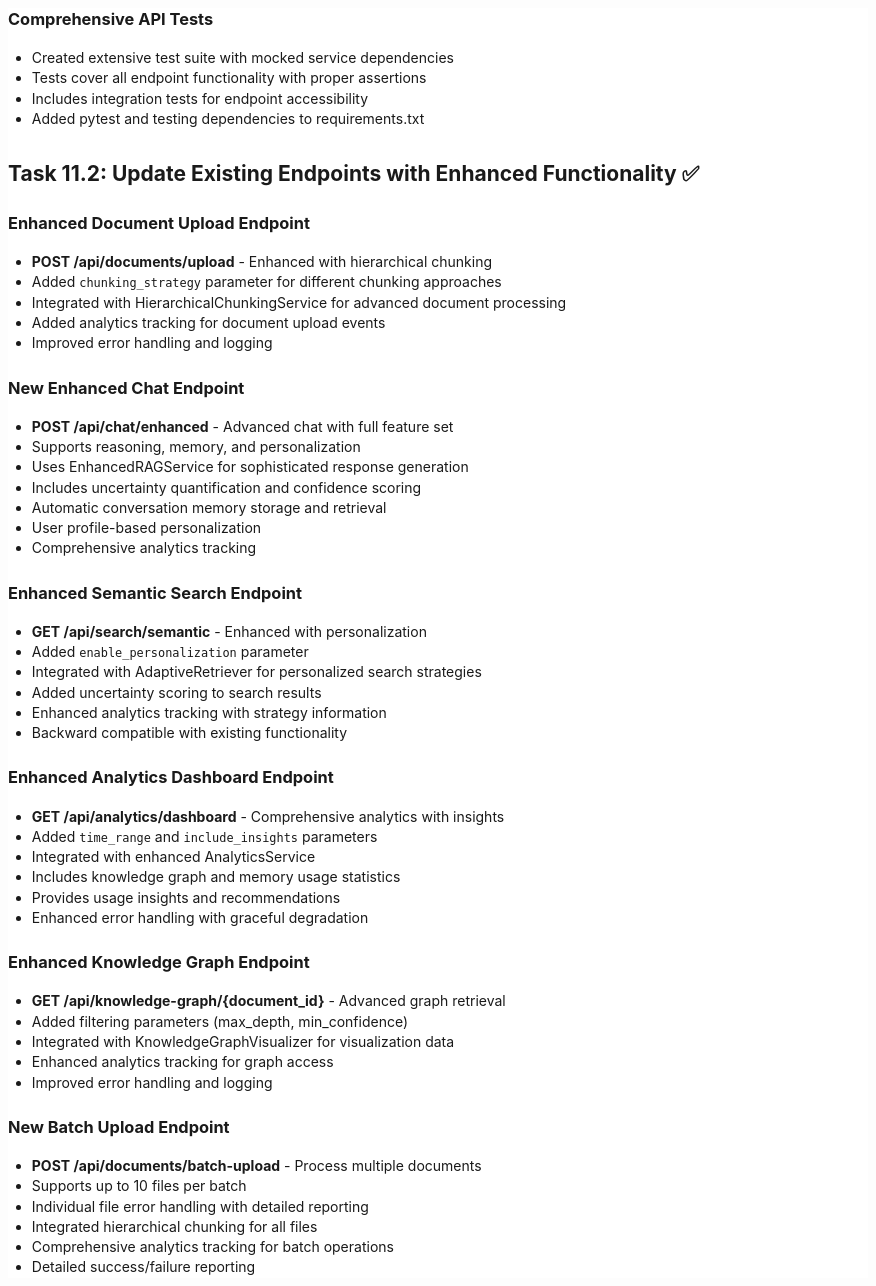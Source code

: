 ### Comprehensive API Tests
- Created extensive test suite with mocked service dependencies
- Tests cover all endpoint functionality with proper assertions
- Includes integration tests for endpoint accessibility
- Added pytest and testing dependencies to requirements.txt

## Task 11.2: Update Existing Endpoints with Enhanced Functionality ✅

### Enhanced Document Upload Endpoint
- **POST /api/documents/upload** - Enhanced with hierarchical chunking
- Added `chunking_strategy` parameter for different chunking approaches
- Integrated with HierarchicalChunkingService for advanced document processing
- Added analytics tracking for document upload events
- Improved error handling and logging

### New Enhanced Chat Endpoint
- **POST /api/chat/enhanced** - Advanced chat with full feature set
- Supports reasoning, memory, and personalization
- Uses EnhancedRAGService for sophisticated response generation
- Includes uncertainty quantification and confidence scoring
- Automatic conversation memory storage and retrieval
- User profile-based personalization
- Comprehensive analytics tracking

### Enhanced Semantic Search Endpoint
- **GET /api/search/semantic** - Enhanced with personalization
- Added `enable_personalization` parameter
- Integrated with AdaptiveRetriever for personalized search strategies
- Added uncertainty scoring to search results
- Enhanced analytics tracking with strategy information
- Backward compatible with existing functionality

### Enhanced Analytics Dashboard Endpoint
- **GET /api/analytics/dashboard** - Comprehensive analytics with insights
- Added `time_range` and `include_insights` parameters
- Integrated with enhanced AnalyticsService
- Includes knowledge graph and memory usage statistics
- Provides usage insights and recommendations
- Enhanced error handling with graceful degradation

### Enhanced Knowledge Graph Endpoint
- **GET /api/knowledge-graph/{document_id}** - Advanced graph retrieval
- Added filtering parameters (max_depth, min_confidence)
- Integrated with KnowledgeGraphVisualizer for visualization data
- Enhanced analytics tracking for graph access
- Improved error handling and logging

### New Batch Upload Endpoint
- **POST /api/documents/batch-upload** - Process multiple documents
- Supports up to 10 files per batch
- Individual file error handling with detailed reporting
- Integrated hierarchical chunking for all files
- Comprehensive analytics tracking for batch operations
- Detailed success/failure reporting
# # # # #
Please say how many lines of the material above include "scoring", giving that number and no other words.

_Answer to the problem_. 2